IEC Executive Director Dino Ioannides said the commission does not consider itself subject to CORA, primarily because it is housed in the state’s judicial branch. The IEC is not included in records access rules adopted by the Colorado Supreme Court in 2015 so it has been operating without a written set of records regulations, he added.
“We need something that applies to us that says the public has access to information,” Ioannides told the Colorado Freedom of Information Coalition. “This is about saying the public has access to information in the IEC context.”
But the proposed new rules, which are posted on the commission’s website, have some wondering how the commission can exempt itself from Colorado’s public records laws.
“They are inviting a lawsuit over this,” said Luis Toro, who ran Colorado Ethics Watch, a nonprofit that closely monitored the IEC for several years before shutting down at the end of 2017.
Deputy Secretary of State Suzanne Staiert said the IEC is on “shaky legal ground and shaky ground from a policy perspective.”
“A lot of agencies have rule-making authority,” she said, “but that doesn’t mean you can promulgate rules outside of the law.
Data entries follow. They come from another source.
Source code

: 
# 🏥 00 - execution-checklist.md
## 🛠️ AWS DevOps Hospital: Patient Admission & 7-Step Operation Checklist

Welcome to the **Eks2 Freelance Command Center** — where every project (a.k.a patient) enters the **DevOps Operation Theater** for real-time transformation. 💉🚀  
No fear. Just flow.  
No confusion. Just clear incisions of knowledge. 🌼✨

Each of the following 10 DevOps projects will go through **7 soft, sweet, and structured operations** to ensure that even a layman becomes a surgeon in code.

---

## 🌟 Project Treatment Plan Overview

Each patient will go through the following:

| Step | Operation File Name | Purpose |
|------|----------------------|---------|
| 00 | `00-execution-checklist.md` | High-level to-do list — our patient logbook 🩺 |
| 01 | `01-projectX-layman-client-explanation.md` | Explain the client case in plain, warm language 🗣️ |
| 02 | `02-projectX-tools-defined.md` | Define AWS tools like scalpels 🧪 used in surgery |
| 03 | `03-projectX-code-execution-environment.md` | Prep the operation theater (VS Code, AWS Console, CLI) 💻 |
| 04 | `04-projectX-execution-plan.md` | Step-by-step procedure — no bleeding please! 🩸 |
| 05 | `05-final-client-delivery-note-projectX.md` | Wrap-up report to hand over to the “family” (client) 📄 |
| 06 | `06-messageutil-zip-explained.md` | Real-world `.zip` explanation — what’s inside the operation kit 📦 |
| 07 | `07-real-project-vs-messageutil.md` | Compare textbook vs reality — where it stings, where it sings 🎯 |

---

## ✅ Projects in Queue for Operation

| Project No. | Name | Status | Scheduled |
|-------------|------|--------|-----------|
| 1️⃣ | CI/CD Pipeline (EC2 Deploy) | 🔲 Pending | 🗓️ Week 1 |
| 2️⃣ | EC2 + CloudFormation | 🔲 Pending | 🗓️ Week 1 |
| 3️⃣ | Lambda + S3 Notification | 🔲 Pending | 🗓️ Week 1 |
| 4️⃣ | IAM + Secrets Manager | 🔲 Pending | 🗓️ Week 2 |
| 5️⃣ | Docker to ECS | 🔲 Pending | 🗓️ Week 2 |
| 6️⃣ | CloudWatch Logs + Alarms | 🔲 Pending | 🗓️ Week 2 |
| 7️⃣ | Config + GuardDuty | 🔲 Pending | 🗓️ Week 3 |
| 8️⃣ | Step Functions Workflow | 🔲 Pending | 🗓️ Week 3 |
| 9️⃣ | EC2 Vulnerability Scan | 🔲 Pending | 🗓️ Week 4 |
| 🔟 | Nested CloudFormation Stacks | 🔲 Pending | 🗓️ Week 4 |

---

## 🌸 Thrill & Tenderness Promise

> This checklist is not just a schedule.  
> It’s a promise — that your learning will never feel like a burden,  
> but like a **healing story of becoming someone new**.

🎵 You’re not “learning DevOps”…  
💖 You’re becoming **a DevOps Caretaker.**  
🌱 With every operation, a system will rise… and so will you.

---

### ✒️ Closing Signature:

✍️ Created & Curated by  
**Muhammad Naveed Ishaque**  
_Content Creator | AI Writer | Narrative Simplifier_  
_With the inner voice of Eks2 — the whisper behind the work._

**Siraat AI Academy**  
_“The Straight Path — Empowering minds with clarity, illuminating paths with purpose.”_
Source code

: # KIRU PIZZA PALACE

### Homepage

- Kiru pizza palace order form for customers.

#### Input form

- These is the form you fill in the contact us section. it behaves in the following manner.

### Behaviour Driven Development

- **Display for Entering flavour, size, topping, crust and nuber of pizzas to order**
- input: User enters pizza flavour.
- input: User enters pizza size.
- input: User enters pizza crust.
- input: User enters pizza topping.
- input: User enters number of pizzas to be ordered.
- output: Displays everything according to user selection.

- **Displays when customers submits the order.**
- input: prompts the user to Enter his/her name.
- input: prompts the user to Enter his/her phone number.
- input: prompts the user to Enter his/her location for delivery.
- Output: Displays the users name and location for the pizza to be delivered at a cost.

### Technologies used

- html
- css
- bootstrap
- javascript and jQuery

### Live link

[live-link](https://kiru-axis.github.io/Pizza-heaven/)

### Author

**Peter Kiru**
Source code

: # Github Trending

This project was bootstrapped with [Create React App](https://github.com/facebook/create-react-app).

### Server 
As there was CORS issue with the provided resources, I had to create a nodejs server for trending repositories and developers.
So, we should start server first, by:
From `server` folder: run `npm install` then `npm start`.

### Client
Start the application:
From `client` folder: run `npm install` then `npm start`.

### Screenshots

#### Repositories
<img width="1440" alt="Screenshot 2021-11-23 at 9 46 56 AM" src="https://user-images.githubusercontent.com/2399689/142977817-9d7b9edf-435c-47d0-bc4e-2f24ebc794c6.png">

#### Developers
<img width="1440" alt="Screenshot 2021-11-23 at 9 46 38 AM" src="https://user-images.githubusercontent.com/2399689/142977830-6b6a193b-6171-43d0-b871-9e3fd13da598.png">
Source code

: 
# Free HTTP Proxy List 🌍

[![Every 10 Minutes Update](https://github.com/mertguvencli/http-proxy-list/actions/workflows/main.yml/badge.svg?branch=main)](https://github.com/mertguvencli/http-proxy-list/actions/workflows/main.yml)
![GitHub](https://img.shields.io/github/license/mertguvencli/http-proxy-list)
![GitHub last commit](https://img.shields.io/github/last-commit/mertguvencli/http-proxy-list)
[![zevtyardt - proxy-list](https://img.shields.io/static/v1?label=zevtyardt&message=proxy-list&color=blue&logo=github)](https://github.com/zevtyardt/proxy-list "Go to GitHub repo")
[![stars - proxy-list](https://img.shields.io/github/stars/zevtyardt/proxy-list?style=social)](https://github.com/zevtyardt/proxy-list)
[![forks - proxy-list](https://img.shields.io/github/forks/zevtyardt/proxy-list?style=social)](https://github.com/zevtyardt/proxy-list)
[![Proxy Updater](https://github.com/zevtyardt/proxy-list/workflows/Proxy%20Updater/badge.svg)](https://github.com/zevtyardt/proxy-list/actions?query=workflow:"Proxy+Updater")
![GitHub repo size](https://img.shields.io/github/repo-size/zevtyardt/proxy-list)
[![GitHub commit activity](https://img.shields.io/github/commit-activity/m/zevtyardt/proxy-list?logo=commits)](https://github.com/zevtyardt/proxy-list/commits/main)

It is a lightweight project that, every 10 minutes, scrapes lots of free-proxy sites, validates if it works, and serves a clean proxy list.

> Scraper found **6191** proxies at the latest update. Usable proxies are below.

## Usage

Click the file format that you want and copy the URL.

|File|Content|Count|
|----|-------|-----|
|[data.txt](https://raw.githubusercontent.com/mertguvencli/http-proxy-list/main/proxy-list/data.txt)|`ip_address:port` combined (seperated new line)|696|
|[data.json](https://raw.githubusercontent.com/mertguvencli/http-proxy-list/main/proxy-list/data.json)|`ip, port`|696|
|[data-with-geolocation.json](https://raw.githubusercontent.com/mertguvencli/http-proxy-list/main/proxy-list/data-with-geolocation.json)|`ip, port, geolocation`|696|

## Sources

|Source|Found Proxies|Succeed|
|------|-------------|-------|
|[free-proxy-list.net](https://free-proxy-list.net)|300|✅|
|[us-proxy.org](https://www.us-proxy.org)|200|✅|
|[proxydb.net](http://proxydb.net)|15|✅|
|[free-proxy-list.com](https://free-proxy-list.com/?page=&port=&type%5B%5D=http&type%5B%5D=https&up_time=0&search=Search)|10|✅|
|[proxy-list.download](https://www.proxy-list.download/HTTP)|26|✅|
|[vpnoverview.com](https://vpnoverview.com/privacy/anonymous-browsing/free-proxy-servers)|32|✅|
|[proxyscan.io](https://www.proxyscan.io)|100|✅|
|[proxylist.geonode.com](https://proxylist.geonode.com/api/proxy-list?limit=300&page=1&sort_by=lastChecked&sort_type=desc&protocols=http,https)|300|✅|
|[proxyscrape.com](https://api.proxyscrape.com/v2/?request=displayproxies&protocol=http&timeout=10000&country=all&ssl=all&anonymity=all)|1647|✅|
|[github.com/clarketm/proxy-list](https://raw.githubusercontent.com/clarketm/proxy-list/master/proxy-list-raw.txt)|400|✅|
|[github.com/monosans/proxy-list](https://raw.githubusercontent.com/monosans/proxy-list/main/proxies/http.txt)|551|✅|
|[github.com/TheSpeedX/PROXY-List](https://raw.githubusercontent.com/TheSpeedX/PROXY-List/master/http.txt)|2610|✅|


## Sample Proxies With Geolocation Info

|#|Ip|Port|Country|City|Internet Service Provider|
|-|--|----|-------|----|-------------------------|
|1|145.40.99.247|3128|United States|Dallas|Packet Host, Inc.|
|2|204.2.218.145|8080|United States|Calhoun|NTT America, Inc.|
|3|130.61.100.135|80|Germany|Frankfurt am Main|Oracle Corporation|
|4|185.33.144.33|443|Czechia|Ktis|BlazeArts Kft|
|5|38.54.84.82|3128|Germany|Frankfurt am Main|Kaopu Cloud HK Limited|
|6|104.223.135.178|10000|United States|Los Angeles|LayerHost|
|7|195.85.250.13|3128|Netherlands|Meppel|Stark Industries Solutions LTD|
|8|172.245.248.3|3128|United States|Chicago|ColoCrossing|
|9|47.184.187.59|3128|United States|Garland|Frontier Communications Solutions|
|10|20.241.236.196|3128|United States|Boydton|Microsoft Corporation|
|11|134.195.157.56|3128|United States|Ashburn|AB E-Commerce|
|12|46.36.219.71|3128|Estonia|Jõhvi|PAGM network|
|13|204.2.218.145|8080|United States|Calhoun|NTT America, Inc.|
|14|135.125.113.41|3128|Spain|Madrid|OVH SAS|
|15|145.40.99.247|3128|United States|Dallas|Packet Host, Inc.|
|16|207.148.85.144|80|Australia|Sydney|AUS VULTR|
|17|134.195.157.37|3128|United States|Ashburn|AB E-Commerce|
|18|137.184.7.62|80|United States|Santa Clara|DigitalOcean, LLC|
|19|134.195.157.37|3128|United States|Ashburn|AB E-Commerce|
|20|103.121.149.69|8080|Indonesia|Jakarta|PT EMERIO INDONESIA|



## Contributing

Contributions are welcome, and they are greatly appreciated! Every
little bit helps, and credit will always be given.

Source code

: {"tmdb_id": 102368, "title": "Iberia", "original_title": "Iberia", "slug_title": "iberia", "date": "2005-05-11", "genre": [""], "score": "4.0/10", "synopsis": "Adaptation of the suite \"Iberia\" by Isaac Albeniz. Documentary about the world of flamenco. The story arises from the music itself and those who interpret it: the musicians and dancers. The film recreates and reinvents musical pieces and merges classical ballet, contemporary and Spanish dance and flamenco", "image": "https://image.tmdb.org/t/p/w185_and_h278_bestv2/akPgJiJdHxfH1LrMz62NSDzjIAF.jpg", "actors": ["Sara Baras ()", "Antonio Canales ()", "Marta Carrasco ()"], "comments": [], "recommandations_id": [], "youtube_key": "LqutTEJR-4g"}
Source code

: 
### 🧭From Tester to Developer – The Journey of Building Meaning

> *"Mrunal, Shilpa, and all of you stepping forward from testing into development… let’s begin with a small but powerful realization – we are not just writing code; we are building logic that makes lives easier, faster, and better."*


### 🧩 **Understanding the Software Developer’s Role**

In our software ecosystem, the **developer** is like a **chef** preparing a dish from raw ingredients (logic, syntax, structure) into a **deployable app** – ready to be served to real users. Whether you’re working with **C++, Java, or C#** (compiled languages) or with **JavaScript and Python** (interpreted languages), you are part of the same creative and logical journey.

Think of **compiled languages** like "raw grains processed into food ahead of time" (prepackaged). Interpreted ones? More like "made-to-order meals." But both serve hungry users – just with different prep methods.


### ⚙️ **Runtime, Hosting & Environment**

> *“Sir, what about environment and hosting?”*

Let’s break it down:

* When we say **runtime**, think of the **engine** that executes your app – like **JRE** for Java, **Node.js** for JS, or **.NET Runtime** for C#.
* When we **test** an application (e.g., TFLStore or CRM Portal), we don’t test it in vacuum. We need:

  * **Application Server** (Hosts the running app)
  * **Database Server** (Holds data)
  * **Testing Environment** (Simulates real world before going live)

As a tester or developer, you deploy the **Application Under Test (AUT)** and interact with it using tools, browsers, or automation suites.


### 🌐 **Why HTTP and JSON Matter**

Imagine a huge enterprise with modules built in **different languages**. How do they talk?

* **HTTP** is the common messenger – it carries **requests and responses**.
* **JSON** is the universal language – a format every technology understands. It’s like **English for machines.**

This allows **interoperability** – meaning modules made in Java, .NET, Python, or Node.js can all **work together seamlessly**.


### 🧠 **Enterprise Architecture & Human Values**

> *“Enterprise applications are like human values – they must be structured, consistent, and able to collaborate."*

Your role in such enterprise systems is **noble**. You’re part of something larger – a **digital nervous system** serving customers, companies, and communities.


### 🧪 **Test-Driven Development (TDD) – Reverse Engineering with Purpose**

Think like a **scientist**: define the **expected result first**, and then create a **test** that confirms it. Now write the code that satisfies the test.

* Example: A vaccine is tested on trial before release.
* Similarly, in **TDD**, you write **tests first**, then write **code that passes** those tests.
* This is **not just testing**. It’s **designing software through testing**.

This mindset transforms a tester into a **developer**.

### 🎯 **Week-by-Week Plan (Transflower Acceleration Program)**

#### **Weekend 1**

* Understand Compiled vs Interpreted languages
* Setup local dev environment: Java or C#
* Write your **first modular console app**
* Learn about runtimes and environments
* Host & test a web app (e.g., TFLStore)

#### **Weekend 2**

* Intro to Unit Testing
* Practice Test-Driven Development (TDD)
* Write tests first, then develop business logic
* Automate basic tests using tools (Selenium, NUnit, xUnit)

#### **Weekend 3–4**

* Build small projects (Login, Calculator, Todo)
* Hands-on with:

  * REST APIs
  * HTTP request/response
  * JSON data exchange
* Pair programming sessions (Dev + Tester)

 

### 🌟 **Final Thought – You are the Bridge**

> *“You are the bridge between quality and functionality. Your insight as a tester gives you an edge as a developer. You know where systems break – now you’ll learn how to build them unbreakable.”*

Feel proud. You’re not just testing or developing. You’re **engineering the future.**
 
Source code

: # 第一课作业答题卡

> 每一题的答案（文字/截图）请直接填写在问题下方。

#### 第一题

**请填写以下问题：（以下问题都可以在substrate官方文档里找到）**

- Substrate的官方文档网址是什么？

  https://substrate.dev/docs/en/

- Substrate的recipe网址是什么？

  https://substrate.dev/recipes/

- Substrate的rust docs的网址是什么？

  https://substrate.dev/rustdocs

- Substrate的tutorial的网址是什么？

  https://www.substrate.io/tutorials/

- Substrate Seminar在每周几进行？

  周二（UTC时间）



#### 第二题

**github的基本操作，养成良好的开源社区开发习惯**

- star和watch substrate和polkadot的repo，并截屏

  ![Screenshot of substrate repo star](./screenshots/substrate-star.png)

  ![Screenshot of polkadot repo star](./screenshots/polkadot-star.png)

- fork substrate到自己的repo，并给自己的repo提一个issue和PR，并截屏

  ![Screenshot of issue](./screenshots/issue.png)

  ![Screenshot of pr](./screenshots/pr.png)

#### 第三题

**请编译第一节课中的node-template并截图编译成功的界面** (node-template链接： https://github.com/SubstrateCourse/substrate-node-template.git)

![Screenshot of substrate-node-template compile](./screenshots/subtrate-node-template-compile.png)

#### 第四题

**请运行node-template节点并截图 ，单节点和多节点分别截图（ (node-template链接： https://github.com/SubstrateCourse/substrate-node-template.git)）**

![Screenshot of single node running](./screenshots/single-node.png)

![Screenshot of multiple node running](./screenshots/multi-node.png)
Rules are promulgated to add clarity or to make administration more effective, but not to override statutes.”
Toro, in an email to the CFOIC, wrote that the IEC is incorrectly interpreting a 2016 Colorado Supreme Court ruling to mean that “the legislature has no authority over them whatsoever, so CORA would not apply … I think this is reading too much into a decision that was about a law the legislature passed specifically related to the ethics commission, not one of general applicability.”
That case, in which Colorado Ethics Watch sued the ethics commission, pertained to whether complaints dismissed as frivolous by the IEC are subject to judicial review. The Colorado Supreme Court determined that a judicial review provision in state law “does not apply to frivolity dismissals.”
Ioannides acknowledged that the ruling did not address whether IEC is subject to CORA, but “it was interesting how the court treated us. We’re a constitutionally created entity, not a state agency.”
Colorado voters added the ethics commission to the state constitution when they passed Amendment 41 in 2006. Originally placed in the Colorado Department of Personnel and Administration, the IEC moved to the judicial department in 2010 as part of House Bill 10-1404.
The previous year, in an earlier case filed by Colorado Ethics Watch, a Denver District Court judge declared that “the IEC is subject to CORA.” But in 2012, Ioannides noted, the Colorado Court of Appeals ruled that Colorado’s judiciary is not a state agency “for the purposes of CORA.”
Because the IEC by then was in the judicial branch, “I would read the Denver District Court case in that light,” he said.
But Staiert said the IEC “is not in the judicial branch. They’re just housed there.” The Colorado Supreme Court’s administrative records rules specifically say the judicial branch “does not include” the IEC, she noted.
Ioannides cited a comment in those Supreme Court rules, that the IEC “is an independent and autonomous constitutional entity,” as additional evidence that the commission has the authority to write its own records access regulations.
Staiert, however, pointed out that the Colorado Secretary of State is also a constitutional entity and it is covered by CORA.
The proposed IEC records rules are more restrictive than CORA in some ways. For example, they allow the commission’s records custodian to determine whether records “will be provided in print or electronic format” in response to a request. That conflicts with a CORA amendment, signed into law in 2017, entitling requesters to public records in “sortable” or “searchable” formats if the records are kept that way.
The proposal also would allow a denial of records if disclosure “could compromise the safety or security” of an IEC employee or commissioner, a provision (not in CORA) that could be interpreted broadly.
“It’s distressing that the IEC is focusing its limited resources on trying to operate in more secrecy when they should be focused on giving clearer guidance to covered persons though regulations and on processing complaints more quickly and thoroughly,” Toro said.
The proposed IEC rules, drafted by the commission’s legal counsel, note several places where they differ from CORA. “Many deviations … reflect the unique nature of the records and operations” of the ethics commission, the document states.
Ioannides highlighted one such difference, which would allow him to extend the deadline for responding to records requests made while he’s preparing for an upcoming commission meeting. “We have one staff member – me,” he said. “I prepare the commission’s agenda. I take out the trash. The staff of the commission has to take care of the commission’s business.”
The IEC is asking the public to submit written comments on the proposed rules by Jan. 31. The commission is scheduled to consider the comments at its Feb. 12 meeting.